MASTER CLASS ... Rio watches Gazza take a Euro 96 training session with Teddy Sheringham

"Rio was only 15 and giving three years away to a lot of the others. But my dad was raving about him. Apparently he was running 60 or 70 yards with the ball at his feet, showing pace, skill, everything.

"I said when he was only 16 that he was the sort of player English football had been crying out for - someone who could bring the ball out of defence with style and flair.

"He was a midfielder when he came to us and we converted him into a central defender. You look at all the greats and they have moved back there.

"Franz Beckenbauer, Lothar Matthaus...they began in midfield and looked so cultured when they went to the back.

"I've been saying for six or seven years that Rio would be world-class.

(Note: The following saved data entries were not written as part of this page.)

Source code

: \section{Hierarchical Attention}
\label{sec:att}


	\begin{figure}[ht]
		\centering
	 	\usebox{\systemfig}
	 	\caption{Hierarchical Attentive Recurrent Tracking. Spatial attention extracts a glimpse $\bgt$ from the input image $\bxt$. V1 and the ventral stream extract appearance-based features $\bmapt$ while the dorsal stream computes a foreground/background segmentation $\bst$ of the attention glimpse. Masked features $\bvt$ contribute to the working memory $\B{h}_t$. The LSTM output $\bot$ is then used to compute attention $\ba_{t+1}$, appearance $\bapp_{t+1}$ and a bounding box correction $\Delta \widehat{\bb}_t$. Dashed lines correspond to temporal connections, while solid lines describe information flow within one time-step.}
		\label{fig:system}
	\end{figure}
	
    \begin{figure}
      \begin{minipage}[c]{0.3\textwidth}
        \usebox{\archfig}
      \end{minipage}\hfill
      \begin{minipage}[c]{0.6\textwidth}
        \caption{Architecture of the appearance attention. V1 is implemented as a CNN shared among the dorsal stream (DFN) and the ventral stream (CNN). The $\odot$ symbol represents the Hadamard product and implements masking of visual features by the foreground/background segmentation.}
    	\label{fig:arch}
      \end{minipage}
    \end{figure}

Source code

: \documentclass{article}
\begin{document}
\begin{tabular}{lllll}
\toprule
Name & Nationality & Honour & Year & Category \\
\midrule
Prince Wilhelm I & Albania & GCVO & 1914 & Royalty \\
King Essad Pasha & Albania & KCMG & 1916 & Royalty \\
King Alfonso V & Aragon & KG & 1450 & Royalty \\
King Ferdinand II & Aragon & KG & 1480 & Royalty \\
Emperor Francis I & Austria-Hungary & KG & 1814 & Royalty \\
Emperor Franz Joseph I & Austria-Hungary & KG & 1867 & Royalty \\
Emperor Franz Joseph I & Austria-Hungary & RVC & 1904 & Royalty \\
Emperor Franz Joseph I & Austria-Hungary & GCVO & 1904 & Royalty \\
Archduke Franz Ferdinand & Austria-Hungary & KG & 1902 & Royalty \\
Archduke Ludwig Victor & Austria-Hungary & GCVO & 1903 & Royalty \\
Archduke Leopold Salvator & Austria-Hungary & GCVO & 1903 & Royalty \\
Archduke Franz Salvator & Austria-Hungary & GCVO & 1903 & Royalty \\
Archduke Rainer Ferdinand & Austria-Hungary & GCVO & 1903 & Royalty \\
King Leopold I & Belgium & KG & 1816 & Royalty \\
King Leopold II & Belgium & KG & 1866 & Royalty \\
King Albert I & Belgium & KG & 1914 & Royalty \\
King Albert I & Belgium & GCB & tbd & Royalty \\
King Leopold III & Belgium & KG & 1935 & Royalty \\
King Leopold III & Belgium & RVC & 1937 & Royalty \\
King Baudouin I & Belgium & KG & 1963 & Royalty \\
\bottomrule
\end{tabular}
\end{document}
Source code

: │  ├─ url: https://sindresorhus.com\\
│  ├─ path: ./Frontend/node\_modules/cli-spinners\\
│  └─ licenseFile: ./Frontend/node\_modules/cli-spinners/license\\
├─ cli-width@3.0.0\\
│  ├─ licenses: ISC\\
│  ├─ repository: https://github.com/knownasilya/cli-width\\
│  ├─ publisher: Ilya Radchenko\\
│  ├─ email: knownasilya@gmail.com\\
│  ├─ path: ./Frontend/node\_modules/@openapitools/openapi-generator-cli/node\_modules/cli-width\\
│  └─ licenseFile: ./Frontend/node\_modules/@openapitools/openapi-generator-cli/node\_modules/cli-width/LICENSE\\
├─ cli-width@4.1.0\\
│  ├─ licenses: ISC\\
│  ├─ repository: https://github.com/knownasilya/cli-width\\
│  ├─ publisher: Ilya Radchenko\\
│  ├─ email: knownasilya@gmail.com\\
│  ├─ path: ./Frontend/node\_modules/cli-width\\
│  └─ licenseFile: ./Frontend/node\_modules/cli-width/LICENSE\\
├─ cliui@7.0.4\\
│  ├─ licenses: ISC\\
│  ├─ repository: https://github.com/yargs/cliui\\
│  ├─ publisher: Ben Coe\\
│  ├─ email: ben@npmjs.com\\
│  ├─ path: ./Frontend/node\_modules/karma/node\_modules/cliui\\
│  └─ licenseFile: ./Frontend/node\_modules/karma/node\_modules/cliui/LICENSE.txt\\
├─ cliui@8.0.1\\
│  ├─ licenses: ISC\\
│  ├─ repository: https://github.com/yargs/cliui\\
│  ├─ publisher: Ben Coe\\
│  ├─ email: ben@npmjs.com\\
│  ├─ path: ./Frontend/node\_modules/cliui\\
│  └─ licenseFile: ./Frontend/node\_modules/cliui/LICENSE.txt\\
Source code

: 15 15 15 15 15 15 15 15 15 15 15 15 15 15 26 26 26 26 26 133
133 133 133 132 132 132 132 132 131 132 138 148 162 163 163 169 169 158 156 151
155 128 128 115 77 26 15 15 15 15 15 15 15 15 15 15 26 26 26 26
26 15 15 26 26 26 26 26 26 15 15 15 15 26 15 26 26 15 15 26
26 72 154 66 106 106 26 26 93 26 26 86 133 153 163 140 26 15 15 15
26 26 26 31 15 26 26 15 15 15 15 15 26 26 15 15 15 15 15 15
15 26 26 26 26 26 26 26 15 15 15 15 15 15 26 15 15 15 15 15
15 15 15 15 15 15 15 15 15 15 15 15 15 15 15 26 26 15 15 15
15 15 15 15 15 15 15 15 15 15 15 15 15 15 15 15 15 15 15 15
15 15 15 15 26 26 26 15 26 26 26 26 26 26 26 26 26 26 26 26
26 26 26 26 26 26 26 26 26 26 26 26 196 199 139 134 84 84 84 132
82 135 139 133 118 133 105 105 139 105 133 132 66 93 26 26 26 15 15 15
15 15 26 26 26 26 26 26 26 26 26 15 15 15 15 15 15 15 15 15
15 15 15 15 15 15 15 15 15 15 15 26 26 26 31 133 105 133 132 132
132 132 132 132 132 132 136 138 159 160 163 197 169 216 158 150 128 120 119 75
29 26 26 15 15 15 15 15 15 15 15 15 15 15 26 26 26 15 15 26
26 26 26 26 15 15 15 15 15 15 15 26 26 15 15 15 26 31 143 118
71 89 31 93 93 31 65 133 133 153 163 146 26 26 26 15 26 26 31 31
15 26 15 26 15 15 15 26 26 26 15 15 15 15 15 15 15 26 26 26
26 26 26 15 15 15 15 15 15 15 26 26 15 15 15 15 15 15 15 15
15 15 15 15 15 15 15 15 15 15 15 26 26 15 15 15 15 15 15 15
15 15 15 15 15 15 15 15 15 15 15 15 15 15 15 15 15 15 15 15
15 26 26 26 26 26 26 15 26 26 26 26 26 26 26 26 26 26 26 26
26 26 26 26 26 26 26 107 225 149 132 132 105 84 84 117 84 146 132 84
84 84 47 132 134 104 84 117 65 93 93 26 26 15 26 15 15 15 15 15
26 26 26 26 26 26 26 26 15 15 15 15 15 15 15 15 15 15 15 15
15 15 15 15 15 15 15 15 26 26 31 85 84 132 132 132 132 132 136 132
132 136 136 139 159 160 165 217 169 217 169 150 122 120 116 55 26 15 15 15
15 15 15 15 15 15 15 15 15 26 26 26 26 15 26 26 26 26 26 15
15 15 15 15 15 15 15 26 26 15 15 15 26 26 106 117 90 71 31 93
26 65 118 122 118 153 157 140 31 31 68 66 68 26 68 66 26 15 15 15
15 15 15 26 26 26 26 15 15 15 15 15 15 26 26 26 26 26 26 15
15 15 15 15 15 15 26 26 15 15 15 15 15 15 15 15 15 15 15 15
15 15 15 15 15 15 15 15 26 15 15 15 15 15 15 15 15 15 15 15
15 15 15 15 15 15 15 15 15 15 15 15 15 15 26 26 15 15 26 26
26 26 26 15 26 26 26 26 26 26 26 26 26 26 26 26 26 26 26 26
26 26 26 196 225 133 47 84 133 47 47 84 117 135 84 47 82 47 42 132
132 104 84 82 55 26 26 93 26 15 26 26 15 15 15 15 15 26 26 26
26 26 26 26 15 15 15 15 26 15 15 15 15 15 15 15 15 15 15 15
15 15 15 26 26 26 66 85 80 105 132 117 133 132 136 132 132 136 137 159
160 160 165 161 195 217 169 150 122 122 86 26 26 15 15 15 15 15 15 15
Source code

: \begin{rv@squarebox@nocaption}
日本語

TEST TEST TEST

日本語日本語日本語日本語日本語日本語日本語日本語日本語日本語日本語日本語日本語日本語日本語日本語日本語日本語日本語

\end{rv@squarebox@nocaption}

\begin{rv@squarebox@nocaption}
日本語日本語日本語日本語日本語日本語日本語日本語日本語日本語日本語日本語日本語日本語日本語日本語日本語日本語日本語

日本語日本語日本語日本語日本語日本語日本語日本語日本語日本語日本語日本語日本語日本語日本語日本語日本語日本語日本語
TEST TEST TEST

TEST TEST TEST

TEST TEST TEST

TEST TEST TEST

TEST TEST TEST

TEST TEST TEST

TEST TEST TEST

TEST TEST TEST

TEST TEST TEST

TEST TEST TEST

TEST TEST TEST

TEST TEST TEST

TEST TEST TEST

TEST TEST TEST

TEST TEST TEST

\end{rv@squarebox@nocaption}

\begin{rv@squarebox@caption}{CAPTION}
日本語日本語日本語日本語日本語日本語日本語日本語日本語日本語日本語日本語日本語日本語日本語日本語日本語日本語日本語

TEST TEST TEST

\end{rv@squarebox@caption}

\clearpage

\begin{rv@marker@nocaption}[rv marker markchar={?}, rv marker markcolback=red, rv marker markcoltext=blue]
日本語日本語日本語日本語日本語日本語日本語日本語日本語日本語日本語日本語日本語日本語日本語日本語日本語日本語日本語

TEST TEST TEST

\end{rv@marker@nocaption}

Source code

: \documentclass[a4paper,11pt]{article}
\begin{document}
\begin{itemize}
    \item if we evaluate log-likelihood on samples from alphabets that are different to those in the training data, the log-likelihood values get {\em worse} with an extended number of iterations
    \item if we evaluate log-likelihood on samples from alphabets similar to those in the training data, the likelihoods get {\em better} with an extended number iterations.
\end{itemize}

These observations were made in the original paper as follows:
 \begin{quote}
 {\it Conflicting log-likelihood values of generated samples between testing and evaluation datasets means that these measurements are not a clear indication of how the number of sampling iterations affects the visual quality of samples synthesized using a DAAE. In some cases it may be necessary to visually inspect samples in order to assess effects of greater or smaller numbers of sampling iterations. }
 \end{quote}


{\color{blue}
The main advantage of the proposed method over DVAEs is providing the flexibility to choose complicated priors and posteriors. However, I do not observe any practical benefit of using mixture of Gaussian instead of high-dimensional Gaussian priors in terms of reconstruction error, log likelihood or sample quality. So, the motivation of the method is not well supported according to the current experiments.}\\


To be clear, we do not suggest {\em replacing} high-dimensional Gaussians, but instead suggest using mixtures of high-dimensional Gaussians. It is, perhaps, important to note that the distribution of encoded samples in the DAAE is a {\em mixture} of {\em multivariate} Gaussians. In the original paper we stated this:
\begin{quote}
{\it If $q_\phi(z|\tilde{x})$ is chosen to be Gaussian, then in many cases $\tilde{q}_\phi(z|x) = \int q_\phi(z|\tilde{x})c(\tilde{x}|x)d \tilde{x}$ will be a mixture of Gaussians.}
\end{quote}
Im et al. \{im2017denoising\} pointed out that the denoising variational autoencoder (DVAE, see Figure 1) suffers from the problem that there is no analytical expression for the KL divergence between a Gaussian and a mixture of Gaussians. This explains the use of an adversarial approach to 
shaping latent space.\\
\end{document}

That's why nothing he is doing now surprises me."

Ferdinand, now 23 and preparing for England's second-round clash against Denmark tomorrow, is currently one of the wows of the World Cup.

Yet, for a while, it looked as though the young Rio would opt for The Den ahead of Upton Park where he eventually made his big-time mark.


LARGING IT ... Rio has grown up

Redknapp revealed: "He never came to us as a kid with a big reputation. He had no England schoolboy honours or anything like that and only ourselves and Millwall were in for him.

"Dave Goodwin was the scout who first told me about him. The problem was his big mate, Tony McFarland, had gone to Millwall. Tony and Rio were both Peckham boys and Millwall were favourites to get him. But Frank Lampard put in a lot of work to bring him to West Ham and it paid off.

"He arrived as a 14-year-old with no guarantees of a contract. Yet after a couple of games, we offered him schoolboy terms and the rest is history."

Following a brief finishing spell at Bournemouth on loan, Ferdinand returned to Upton Park and was never out of the first team after that.

Leeds eventually tore him away from London in an £18million transfer in November 2000. Now Manchester United are hoping a bid of almost double that will take him to Old Trafford.

As long as no European giant steps in first.


OUT IN FRONT ... Ferdinand stood out, even as a kid

While Harry was desperately sad to see him leave East London, there were certain Hammers first-teamers who knew some training drills would never be as tough again.

Redknapp added: "We used to do these one-on-ones, where the attacker would face one defender as he went in on goal.

"Eyal Berkovic said to me once 'I've been here two years and it's a waste of time if you get Rio. I've never seen him beaten'.

"It was true. Even Paolo Di Canio would try all his tricks, but then make a move and Rio would nick the ball away.

"It made me laugh when people said Leeds were paying all that money for potential. Absolute rubbish, they paid it for a world-class player.

"David O'Leary knew it, I'd known it since Rio was at school and now it seems the rest of the world is realising it."